INSTRUCTIONS FOR THE TASK → Your answer should be every line below that includes the word "initialised".

<<<<

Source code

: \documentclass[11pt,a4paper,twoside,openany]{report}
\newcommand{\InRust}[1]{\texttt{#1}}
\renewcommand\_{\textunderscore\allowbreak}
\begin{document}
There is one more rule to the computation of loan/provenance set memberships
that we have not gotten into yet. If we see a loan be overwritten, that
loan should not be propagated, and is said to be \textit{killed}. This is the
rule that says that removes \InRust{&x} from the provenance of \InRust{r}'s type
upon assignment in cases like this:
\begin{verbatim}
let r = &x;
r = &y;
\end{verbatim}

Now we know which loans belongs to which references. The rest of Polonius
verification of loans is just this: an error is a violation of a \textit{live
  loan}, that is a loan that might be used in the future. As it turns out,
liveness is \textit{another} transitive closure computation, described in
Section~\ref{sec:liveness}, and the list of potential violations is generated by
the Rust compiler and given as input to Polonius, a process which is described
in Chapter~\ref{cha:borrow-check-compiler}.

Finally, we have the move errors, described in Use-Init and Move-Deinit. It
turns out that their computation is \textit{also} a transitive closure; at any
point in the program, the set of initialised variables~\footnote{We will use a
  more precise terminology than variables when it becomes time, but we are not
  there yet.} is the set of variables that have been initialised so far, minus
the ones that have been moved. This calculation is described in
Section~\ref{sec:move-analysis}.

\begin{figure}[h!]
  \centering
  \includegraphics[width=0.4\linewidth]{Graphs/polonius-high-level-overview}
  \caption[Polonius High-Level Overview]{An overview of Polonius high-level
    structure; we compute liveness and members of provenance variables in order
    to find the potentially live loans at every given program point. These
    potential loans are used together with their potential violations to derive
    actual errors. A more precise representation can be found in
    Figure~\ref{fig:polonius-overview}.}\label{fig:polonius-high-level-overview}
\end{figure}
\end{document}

>>>>

WORKED SOLUTION →
point in the program, the set of initialised variables~\footnote{We will use a
  there yet.} is the set of variables that have been initialised so far, minus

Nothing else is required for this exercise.